_TASK OBJECTIVE_
What is the number of lines below that include the string "Google"? Provide that number alone.

_THE DATA_
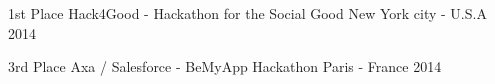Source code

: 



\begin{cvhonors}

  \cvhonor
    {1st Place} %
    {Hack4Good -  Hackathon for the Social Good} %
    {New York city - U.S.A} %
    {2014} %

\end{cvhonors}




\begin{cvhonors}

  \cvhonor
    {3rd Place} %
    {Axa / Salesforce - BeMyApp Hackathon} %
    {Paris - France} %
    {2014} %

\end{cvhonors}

==

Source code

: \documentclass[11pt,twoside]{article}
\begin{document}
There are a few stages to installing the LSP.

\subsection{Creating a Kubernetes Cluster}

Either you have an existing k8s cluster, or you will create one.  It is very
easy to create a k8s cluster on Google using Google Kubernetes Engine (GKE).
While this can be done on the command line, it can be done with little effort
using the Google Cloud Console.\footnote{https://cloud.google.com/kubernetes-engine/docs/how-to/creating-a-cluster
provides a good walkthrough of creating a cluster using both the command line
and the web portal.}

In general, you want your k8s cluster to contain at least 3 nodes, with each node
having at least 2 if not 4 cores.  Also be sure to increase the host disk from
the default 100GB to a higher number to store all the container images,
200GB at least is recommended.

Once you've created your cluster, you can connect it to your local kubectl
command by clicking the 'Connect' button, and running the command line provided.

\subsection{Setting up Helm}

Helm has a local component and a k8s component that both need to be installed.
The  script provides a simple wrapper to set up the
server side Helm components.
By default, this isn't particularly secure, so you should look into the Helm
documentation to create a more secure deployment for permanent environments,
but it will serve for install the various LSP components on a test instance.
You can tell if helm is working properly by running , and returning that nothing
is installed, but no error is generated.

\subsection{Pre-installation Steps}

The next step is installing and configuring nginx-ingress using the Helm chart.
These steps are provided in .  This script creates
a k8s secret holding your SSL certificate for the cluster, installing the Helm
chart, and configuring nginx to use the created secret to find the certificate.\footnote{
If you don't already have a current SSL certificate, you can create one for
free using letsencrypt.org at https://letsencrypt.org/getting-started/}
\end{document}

_ANSWER SPACE_
2